According to the order, the CPB’s board is instructed to end direct funding to NPR and PBS “to the maximum extent allowed by law and shall decline to provide future funding.” Additionally, the CPB must take steps to “minimize or eliminate” indirect funding to the two media organizations.
The order also empowers Health and Human Services Secretary Robert F. Kennedy Jr. to launch an investigation into NPR and PBS for possible employment discrimination. Furthermore, it mandates that all other federal agencies identify and terminate any direct or indirect funding to the broadcasters, where legally permitted.

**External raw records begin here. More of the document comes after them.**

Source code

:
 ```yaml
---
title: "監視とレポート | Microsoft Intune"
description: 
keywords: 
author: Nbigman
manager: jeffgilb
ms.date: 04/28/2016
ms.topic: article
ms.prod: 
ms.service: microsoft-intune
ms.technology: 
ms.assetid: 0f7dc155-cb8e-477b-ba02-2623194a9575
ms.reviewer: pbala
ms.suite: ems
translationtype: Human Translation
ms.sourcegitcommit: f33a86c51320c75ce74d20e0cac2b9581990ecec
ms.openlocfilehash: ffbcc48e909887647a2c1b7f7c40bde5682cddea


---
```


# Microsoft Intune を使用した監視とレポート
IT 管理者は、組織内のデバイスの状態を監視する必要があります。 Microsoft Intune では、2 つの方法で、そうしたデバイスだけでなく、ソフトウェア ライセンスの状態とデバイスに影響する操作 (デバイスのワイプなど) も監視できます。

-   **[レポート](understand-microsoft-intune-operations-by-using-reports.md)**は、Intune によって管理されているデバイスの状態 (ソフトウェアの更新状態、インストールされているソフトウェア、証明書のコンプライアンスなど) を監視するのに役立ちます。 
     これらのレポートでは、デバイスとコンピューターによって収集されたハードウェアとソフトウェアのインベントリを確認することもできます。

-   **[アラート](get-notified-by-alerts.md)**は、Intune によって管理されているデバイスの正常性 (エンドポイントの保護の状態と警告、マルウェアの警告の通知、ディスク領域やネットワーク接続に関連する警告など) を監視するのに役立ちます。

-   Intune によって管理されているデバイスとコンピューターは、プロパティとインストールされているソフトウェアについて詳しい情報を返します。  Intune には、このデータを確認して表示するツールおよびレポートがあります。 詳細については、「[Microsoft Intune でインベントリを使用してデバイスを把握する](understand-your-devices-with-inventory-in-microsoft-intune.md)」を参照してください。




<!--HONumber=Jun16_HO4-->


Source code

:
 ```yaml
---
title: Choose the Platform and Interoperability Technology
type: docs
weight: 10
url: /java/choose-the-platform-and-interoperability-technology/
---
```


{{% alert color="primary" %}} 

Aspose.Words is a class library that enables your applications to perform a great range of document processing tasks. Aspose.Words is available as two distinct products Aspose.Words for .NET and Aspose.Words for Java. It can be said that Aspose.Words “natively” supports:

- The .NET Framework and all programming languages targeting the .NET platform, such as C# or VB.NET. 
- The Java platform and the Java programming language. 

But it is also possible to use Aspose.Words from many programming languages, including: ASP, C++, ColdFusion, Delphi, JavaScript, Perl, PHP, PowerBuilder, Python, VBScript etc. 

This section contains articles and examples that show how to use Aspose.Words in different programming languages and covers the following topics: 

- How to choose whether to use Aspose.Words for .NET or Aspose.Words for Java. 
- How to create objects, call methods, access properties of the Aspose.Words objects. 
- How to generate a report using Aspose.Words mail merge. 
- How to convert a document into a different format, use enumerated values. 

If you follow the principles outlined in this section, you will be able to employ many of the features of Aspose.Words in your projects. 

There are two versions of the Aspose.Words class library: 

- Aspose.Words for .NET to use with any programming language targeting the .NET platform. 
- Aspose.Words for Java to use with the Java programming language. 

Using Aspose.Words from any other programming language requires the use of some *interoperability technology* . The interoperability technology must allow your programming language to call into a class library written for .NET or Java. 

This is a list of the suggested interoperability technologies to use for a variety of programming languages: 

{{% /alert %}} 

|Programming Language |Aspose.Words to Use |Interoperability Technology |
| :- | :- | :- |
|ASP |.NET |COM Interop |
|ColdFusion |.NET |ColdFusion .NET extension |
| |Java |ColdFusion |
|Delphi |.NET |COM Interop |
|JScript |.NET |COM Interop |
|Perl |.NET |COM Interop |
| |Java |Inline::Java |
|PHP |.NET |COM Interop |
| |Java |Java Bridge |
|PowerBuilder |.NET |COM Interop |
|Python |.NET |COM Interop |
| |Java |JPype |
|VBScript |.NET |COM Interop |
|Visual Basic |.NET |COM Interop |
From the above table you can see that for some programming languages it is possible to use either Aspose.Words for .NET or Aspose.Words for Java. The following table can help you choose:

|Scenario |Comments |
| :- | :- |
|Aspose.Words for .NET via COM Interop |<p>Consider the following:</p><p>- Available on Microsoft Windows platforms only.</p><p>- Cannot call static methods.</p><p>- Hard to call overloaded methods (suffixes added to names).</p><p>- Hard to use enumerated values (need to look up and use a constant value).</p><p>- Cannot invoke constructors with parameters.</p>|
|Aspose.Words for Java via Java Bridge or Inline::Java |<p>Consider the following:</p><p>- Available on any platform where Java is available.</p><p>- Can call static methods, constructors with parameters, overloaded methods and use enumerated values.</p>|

This directive intensifies the administration’s ongoing confrontation with public media. It comes just days after the CPB filed a lawsuit against the Trump administration in response to the abrupt dismissal of three board members via email. The affected members—Laura G. Ross, Thomas E. Rothman, and Diane Kaplan—were appointed by President Joe Biden in 2022. Ross had originally been appointed by Trump in 2018 before her reappointment by Biden.
Each year, the CPB distributes approximately $535 million in federal funds to public radio and television stations across the country. This funding supports not only PBS and NPR affiliates but also smaller, independent public media outlets.
The White House has indicated that it will soon urge Congress to rescind funds already appropriated to the CPB for the next two fiscal years.
Congress originally established the CPB in 1967 as a private, nonprofit corporation to ensure editorial independence. The law explicitly prohibits government control over public broadcasting, stating that no federal entity may exercise “any direction, supervision, or control over educational television or radio broadcasting.”